From waterboy to war hero, a Veterans Day story


Ben Overstreet badly wanted to play football, but when he started his senior year at Gulf High School in 1949, he stood 5-feet-5 and weighed 105 pounds.

He was as fearless as he was slow. His parents knew he would try to play and probably get hurt. They talked to the coach.

Ben made the team, but as equipment manager, not player. He cheered from the sidelines, celebrated the other boys' glory, brought them water.

His time would come.

• • •

Nineteen seniors made up the Class of 1950. After graduation, Overstreet attended the University of Florida for a year. The only son of an auto mechanic, he didn't have much money. "Stone broke,'' he said, "is more like it.''

The Air Force offered $75 a month, food and shelter, and so a year out of high school, Ben and three of his New Port Richey buddies, Jim Mott, Lamar Crumbley and Earl Raft, signed up for service at the same time.

As a boy, Ben had dreamed of piloting airplanes. The Air Force made him a clerk typist in Texas. But in 1953, he qualified for flight training and came out a second lieutenant. He had been scheduled for duty in Korea, but the war there ended and the demand for pilots dropped. Overstreet received training in various aircraft during the next several years and in 1965 experienced his first combat on bombing missions from Guam into Vietnam.

His war had been at 35,000 feet, and the explosions below were hardly noticeable. Then, in a dramatic change of duty that would also change his life, Overstreet, now a major, took controls in a fixed-wing, single-engine airplane, spotting enemy targets at treetop level.

He had flown about 75 missions without incident through November 1966, directing fighter jets toward Viet Cong movements on the Ho Chi Minh Trail. Now, as he surveyed the Laotian jungle, unarmed except for an M-16 in the cockpit, he flew into a tense attempted rescue. Enemy troops shot at American helicopters as crews lowered lines to secure an F-4 fighter pilot who had been forced to eject. His parachute had snagged on trees. A co-pilot had disappeared into the jungle.

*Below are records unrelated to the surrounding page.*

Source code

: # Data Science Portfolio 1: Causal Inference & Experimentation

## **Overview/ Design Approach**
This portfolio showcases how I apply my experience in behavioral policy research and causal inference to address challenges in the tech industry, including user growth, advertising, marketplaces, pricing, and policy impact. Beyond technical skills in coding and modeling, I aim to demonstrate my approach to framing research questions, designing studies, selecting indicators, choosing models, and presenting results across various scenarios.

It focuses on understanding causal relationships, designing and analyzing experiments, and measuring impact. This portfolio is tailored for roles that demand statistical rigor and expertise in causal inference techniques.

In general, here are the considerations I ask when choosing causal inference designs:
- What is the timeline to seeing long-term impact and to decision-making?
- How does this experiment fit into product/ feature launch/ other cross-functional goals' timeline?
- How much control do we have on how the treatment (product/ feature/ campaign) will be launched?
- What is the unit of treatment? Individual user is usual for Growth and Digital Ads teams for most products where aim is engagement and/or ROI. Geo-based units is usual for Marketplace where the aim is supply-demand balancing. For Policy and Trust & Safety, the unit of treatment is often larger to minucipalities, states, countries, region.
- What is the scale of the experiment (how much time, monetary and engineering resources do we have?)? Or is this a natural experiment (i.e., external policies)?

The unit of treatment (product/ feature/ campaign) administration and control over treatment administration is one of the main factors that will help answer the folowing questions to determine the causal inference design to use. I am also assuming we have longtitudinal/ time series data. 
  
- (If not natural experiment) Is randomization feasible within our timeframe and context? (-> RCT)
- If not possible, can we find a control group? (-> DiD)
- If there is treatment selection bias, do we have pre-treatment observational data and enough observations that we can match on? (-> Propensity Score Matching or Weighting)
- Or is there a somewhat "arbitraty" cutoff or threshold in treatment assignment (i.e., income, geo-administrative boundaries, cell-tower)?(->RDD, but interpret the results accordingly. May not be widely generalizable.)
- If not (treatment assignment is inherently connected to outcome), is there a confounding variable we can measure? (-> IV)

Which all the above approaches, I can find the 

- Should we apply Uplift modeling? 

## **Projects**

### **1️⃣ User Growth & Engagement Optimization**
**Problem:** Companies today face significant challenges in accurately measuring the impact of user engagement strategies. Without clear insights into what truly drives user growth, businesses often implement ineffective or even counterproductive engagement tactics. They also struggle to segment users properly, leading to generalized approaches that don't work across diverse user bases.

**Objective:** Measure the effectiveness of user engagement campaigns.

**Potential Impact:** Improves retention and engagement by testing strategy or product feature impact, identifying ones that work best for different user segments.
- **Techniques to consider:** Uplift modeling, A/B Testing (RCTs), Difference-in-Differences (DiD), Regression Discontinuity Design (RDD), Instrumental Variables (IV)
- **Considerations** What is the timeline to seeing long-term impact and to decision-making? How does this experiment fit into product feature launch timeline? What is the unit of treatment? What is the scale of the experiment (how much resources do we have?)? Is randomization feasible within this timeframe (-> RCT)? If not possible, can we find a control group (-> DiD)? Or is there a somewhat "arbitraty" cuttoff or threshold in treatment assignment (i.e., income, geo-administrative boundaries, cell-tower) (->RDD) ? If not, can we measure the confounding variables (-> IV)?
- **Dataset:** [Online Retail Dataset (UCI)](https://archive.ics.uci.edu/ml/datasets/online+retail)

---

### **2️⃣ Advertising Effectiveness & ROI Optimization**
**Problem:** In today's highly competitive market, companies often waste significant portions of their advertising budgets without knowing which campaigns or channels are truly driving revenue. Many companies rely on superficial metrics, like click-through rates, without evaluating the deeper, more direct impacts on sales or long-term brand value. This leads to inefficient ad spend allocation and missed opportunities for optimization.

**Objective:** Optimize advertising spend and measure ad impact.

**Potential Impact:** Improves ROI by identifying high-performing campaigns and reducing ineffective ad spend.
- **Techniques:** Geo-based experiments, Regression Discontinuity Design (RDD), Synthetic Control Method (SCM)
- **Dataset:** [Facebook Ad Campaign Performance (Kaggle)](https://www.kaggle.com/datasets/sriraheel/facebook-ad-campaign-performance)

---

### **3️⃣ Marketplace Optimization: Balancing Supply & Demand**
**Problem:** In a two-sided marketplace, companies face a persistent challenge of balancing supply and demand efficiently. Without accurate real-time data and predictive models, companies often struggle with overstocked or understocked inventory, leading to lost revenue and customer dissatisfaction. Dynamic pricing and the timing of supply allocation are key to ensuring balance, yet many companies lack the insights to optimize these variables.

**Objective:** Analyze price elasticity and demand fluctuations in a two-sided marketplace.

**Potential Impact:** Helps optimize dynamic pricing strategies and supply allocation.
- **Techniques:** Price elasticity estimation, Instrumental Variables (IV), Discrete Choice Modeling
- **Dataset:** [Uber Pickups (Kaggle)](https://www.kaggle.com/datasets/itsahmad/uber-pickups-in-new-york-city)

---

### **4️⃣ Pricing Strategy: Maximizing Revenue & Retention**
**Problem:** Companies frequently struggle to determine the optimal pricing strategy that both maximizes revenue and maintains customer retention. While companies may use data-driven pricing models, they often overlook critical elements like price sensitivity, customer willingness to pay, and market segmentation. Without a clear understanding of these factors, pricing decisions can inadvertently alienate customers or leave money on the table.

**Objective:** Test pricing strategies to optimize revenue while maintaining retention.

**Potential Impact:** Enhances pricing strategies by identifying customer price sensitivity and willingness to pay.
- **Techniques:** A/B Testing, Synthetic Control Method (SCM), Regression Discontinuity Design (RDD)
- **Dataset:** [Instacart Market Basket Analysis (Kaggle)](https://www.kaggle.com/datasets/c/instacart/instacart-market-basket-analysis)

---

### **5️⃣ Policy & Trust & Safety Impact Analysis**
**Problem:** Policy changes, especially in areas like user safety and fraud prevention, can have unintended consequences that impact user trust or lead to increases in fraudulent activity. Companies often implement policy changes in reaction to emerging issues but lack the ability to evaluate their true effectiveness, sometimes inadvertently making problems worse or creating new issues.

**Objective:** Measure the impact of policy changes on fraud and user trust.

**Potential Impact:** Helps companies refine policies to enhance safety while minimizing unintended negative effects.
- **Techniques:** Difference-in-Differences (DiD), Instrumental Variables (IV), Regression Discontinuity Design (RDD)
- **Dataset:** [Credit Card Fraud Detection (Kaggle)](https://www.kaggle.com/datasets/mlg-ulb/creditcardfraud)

According to published reports, Overstreet flew his plane to the area where the enemy troops had assembled, deliberately drawing fire while the rescue crews located the second pilot. Overstreet logged the location of the enemy and directed an aerial attack that silenced their guns.

For his gallantry, Overstreet was awarded the Silver Star, one of the nation's highest honors. He also earned the Distinguished Flying Cross for his actions a few months after the rescues, when he ignored intense ground fire to direct another fighter attack that destroyed several gun positions.

• • •

"It still seems hard to believe that my plane never took a hit,'' Overstreet said last week from his home in Marietta, Ga. His old friends from New Port Richey days thought his life story would help personify this Nov. 11, the day this country honors its military veterans.

"I can't explain it,'' he said. "I'm quite proud of the medals, but it just means I had the opportunity. A lot of guys nervier than I didn't get the opportunity.''

He returned to battle over Vietnam four more times through 1970, including as a B-52 pilot. He retired in 1971 and spent 23 years training pilots for American Airlines in the Dallas area. "Now I do yard work and walk the dog,'' he said.

He just turned 80 and says he's in good health, "if you don't count the pieces of hide they keep cutting off,'' he said, noting one downside of a youth spent running in the Florida sun. He has two daughters and has been divorced since 1991.

Sixty-two years have passed since he graduated from Gulf High, but he rarely misses an opportunity to come "home'' for reunions. "We've taken some heavy casualties,'' he said, "but it's always good to see those who remain.''

The bustling town he visits now bears little resemblance to the one he enjoyed as a youngster, a safe haven far from any of the world's trouble spots. The teens of 1950 concerned themselves with Friday night dances and football games. Ben Overstreet, small but scrappy, patrolled the sidelines. Who could have known then he would go from water boy to war hero?